A rule of thumb is; you want your waist to be less than 35 inches if you are a woman, and less than 40 inches if you are a man.
But, alas, getting rid of belly fat is never easy for many of us. And even when we succeed in shedding it, it keeps creeping back on us sooner or later. And it is not just about what you eat, or how much. So, where does this fat come from?
A number of reasons can cause you to accumulate abdominal fat including the following (not in any order):
We live in stress-filled times. And since modern-day stressors are more mental and less physical, your body then produces cortisol to help collect and store acids that are released when you’re experiencing stress. Cortisol tends to deposit fat around your abdomen, which often results in belly bulge.
What you can do: Learn various ways of stress management and try to get adequate rest, including sleep. Don’t forget exercise.
2. Hormonal Imbalance
Beside the stress hormone cortisol (see #1 above), various other hormones can cause abdominal fat accumulation. These hormones may also make hard to lose belly fat even when following a healthy diet and exercise regimen. This includes low testosterone, high estrogen, high insulin, and low DHEA.

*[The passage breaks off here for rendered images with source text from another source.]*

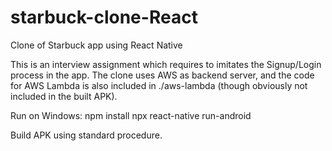 # starbuck-clone-React
Clone of Starbuck app using React Native

This is an interview assignment which requires to imitates the Signup/Login process in the app. The clone uses AWS as backend server, and the code for AWS Lambda is also included in ./aws-lambda (though obviously not included in the built APK).

Run on Windows:
npm install
npx react-native run-android

Build APK using standard procedure.
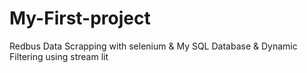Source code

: # My-First-project
Redbus Data Scrapping with selenium &amp; My SQL Database &amp; Dynamic Filtering using stream lit
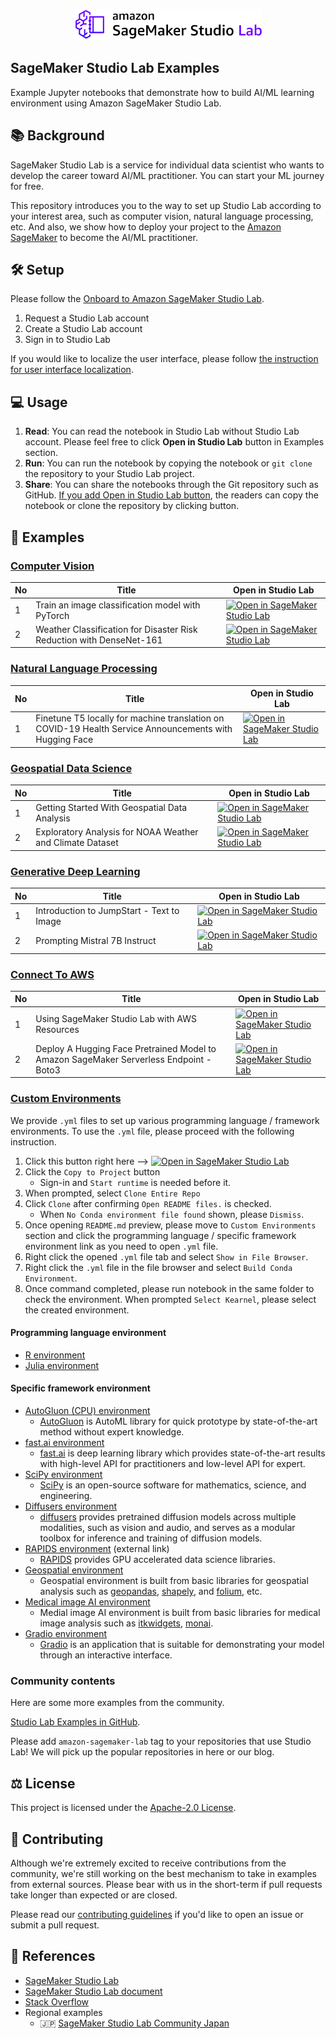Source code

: <p align="center">
  <img src="_static/sagemaker-studio-lab-banner.svg" width="300px">
</p>

## SageMaker Studio Lab Examples

Example Jupyter notebooks that demonstrate how to build AI/ML learning environment using Amazon SageMaker Studio Lab.

## :books: Background

SageMaker Studio Lab is a service for individual data scientist who wants to develop the career toward AI/ML practitioner. You can start your ML journey for free.

This repository introduces you to the way to set up Studio Lab according to your interest area, such as computer vision, natural language processing, etc. And also, we show how to deploy your project to the [Amazon SageMaker](https://github.com/aws/amazon-sagemaker-examples) to become the AI/ML practitioner.

## :hammer_and_wrench: Setup

Please follow the [Onboard to Amazon SageMaker Studio Lab](https://docs.aws.amazon.com/sagemaker/latest/dg/studio-lab-onboard.html).

1. Request a Studio Lab account
2. Create a Studio Lab account
3. Sign in to Studio Lab

If you would like to localize the user interface, please follow [the instruction for user interface localization](custom-environments/localization).

## :computer: Usage

1. **Read**: You can read the notebook in Studio Lab without Studio Lab account. Please feel free to click **Open in Studio Lab** button in Examples section.
2. **Run**: You can run the notebook by copying the notebook or `git clone` the repository to your Studio Lab project.
3. **Share**: You can share the notebooks through the Git repository such as GitHub. [If you add Open in Studio Lab button](open-in-studio-lab), the readers can copy the notebook or clone the repository by clicking button.

## :notebook: Examples

### [Computer Vision](computer-vision/)

| No | Title | Open in Studio Lab |
|----|-------|--------------------|
|   1|Train an image classification model with PyTorch | [![Open in SageMaker Studio Lab](https://studiolab.sagemaker.aws/studiolab.svg)](https://studiolab.sagemaker.aws/import/github/aws/studio-lab-examples/blob/main/computer-vision/kmnist/cv-kminst.ipynb) |
|   2| Weather Classification for Disaster Risk Reduction with DenseNet-161 | [![Open in SageMaker Studio Lab](https://studiolab.sagemaker.aws/studiolab.svg)](https://studiolab.sagemaker.aws/import/github/aws/studio-lab-examples/blob/main/computer-vision/weather-data/weather-image-classification-pytorch.ipynb) |

### [Natural Language Processing](natural-language-processing/)

| No | Title | Open in Studio Lab |
|----|-------|--------------------|
|   1|Finetune T5 locally for machine translation on COVID-19 Health Service Announcements with Hugging Face | [![Open in SageMaker Studio Lab](https://studiolab.sagemaker.aws/studiolab.svg)](https://studiolab.sagemaker.aws/import/github/aws/studio-lab-examples/blob/main/natural-language-processing/NLP_Disaster_Recovery_Translation.ipynb) |

### [Geospatial Data Science](geospatial-data-science/)

| No | Title | Open in Studio Lab |
|----|-------|--------------------|
|   1|Getting Started With Geospatial Data Analysis | [![Open in SageMaker Studio Lab](https://studiolab.sagemaker.aws/studiolab.svg)](https://studiolab.sagemaker.aws/import/github/aws/studio-lab-examples/blob/main/geospatial-data-science/CA_data/geospatial_analysis.ipynb) |
|   2|Exploratory Analysis for NOAA Weather and Climate Dataset | [![Open in SageMaker Studio Lab](https://studiolab.sagemaker.aws/studiolab.svg)](https://studiolab.sagemaker.aws/import/github/aws/studio-lab-examples/blob/main/geospatial-data-science/NOAA_Exploratory_Analysis/EDA_weather_climate.ipynb) |

### [Generative Deep Learning](generative-ai/)

| No | Title | Open in Studio Lab |
|----|-------|--------------------|
|   1|Introduction to JumpStart - Text to Image | [![Open in SageMaker Studio Lab](https://studiolab.sagemaker.aws/studiolab.svg)](https://studiolab.sagemaker.aws/import/github/aws/studio-lab-examples/blob/main/generative-ai/stable-diffusion-finetune/Amazon_JumpStart_Text_To_Image.ipynb) |
|   2|Prompting Mistral 7B Instruct | [![Open in SageMaker Studio Lab](https://studiolab.sagemaker.aws/studiolab.svg)](https://studiolab.sagemaker.aws/import/github/aws/studio-lab-examples/blob/main/generative-ai/mistral/prompting-mistral7B.ipynb) |

### [Connect To AWS](connect-to-aws/)

| No | Title | Open in Studio Lab |
|----|-------|--------------------|
|   1|Using SageMaker Studio Lab with AWS Resources | [![Open in SageMaker Studio Lab](https://studiolab.sagemaker.aws/studiolab.svg)](https://studiolab.sagemaker.aws/import/github/aws/studio-lab-examples/blob/main/connect-to-aws/Access_AWS_from_Studio_Lab.ipynb) |
|   2|Deploy A Hugging Face Pretrained Model to Amazon SageMaker Serverless Endpoint - Boto3 | [![Open in SageMaker Studio Lab](https://studiolab.sagemaker.aws/studiolab.svg)](https://studiolab.sagemaker.aws/import/github/aws/studio-lab-examples/blob/main/connect-to-aws/Access_AWS_from_Studio_Lab_Deployment.ipynb)

### [Custom Environments](custom-environments/)

We provide `.yml` files to set up various programming language / framework environments. To use the `.yml` file, please proceed with the following instruction.

1. Click this button right here --> [![Open in SageMaker Studio Lab](https://studiolab.sagemaker.aws/studiolab.svg)](https://studiolab.sagemaker.aws/import/github/aws/studio-lab-examples/blob/main/custom-environments/custom_environment.ipynb)
2. Click the `Copy to Project` button
   * Sign-in and `Start runtime` is needed before it.
3. When prompted, select `Clone Entire Repo`
4. Click `Clone` after confirming `Open README files.` is checked.
   * When `No Conda environment file found` shown, please `Dismiss`.
5. Once opening `README.md` preview, please move to `Custom Environments` section and click the programming language / specific framework environment link as you need to open `.yml` file.
6. Right click the opened `.yml` file tab and select `Show in File Browser`.
7. Right click the `.yml` file in the file browser and select `Build Conda Environment`.
8. Once command completed, please run notebook in the same folder to check the environment. When prompted `Select Kearnel`, please select the created environment.

#### Programming language environment

* [R environment](custom-environments/R/R.yml)
* [Julia environment](custom-environments/julia/1-install-julia.ipynb)

#### Specific framework environment

* [AutoGluon (CPU) environment](custom-environments/AutoGluon/autogluon_cpu.yml)
   * [AutoGluon](https://auto.gluon.ai/stable/index.html) is AutoML library for quick prototype by state-of-the-art method without expert knowledge. 
* [fast.ai environment](custom-environments/fastai/fastai.yml)
   * [fast.ai](https://www.fast.ai/) is deep learning library which provides state-of-the-art results with high-level API for practitioners and low-level API for expert.
* [SciPy environment](custom-environments/SciPy/scipy.yml)
   * [SciPy](https://scipy.org/) is an open-source software for mathematics, science, and engineering.
* [Diffusers environment](custom-environments/diffusers/diffusers.yml)
   * [diffusers](https://github.com/huggingface/diffusers) provides pretrained diffusion models across multiple modalities, such as vision and audio, and serves as a modular toolbox for inference and training of diffusion models.
* [RAPIDS environment](https://studiolab.sagemaker.aws/import/github/rapidsai-community/rapids-smsl/blob/main/rapids-smsl.ipynb) (external link)
   * [RAPIDS](https://rapids.ai/index.html) provides GPU accelerated data science libraries.
* [Geospatial environment](custom-environments/Geospatial/geospatial.yml)
   * Geospatial environment is built from basic libraries for geospatial analysis such as [geopandas](https://geopandas.org/en/stable/), [shapely](https://github.com/shapely/shapely), and [folium](https://python-visualization.github.io/folium/quickstart.html#Getting-Started), etc.
* [Medical image AI environment](https://github.com/aws/studio-lab-examples/blob/main/custom-environments/medical-image-ai/environment.yml)
   * Medial image AI environment is built from basic libraries for medical image analysis such as [itkwidgets](https://github.com/InsightSoftwareConsortium/itkwidgets), [monai](https://monai.io/). 
* [Gradio environment](https://github.com/aws/studio-lab-examples/blob/main/custom-environments/Gradio/environment.yml)
   * [Gradio](https://www.gradio.app/) is an application that is suitable for demonstrating your model through an interactive interface.


### Community contents

Here are some more examples from the community.

[Studio Lab Examples in GitHub](https://github.com/topics/amazon-sagemaker-lab).

Please add `amazon-sagemaker-lab` tag to your repositories that use Studio Lab! We will pick up the popular repositories in here or our blog.

## :balance_scale: License

This project is licensed under the [Apache-2.0 License](LICENSE).

## :handshake: Contributing

Although we're extremely excited to receive contributions from the community, we're still working on the best mechanism to take in examples from external sources. Please bear with us in the short-term if pull requests take longer than expected or are closed.

Please read our [contributing guidelines](CONTRIBUTING.md) if you'd like to open an issue or submit a pull request.

## 🔎 References

* [SageMaker Studio Lab](https://studiolab.sagemaker.aws/)
* [SageMaker Studio Lab document](https://docs.aws.amazon.com/sagemaker/latest/dg/studio-lab.html)
* [Stack Overflow](https://stackoverflow.com/questions/tagged/amazon-sagemaker)
* Regional examples
   * :jp: [SageMaker Studio Lab Community Japan](https://github.com/aws-sagemaker-jp/awesome-studio-lab-jp)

What you can do: Your hormone levels can be evaluated through a saliva or blood test. Hormonal supplements and treatments may help restore some balance. Diet and exercise play a vital role in this as well.
3. Natural Aging
As much as we may not want to acknowledge it, we grow older each day. An expanding mid-section is often the companion of growing older. This is due to hormonal changes (see #2 above) and decreasing muscle mass.
For women, decreasing levels of estrogen and slowing metabolism often lead to belly fat accumulation as less of it is stored around the hips and thighs, and therefore gets stored in around the belly, as one approaches menopause.
What you can do: Diet and exercise may help, as well as certain treatments and supplements.
4. Sugar Intake
Since the discovery of sugar, we have developed an insatiable appetite for the sweet stuff. For some, it is an addiction. We crave sugar-sweetened foods and beverages. Plus, often these foods and beverages come with extra calories from unhealthy fats, including trans fats.
The result of consuming these foods is insulin spike, which may lead subcutaneous and visceral fat accumulation. This could also lead to insulin resistance, which in turn could lead to a myriad of health complications.
What you can do: Observe a sensible diet and avoid sweetened beverages.
5. Physical Inactivity
In this digital age, we are living increasingly sedentary lifestyles. Even good old verbal conversation appears to be going out of style. And we are paying for it all with our health. Physical inactivity coupled with bad eating habits have contributed to the obesity epidemic we see today, with bulging bellies to go with it.
What you can do: Resistance training and aerobic training may help reduce or prevent the bulge. Many people find high intensity interval training (HIIT) and high intensity resistance training (HIRT) to work even better. A full body workout is best, as opposed to just doing stomach exercises such as crunches and planks.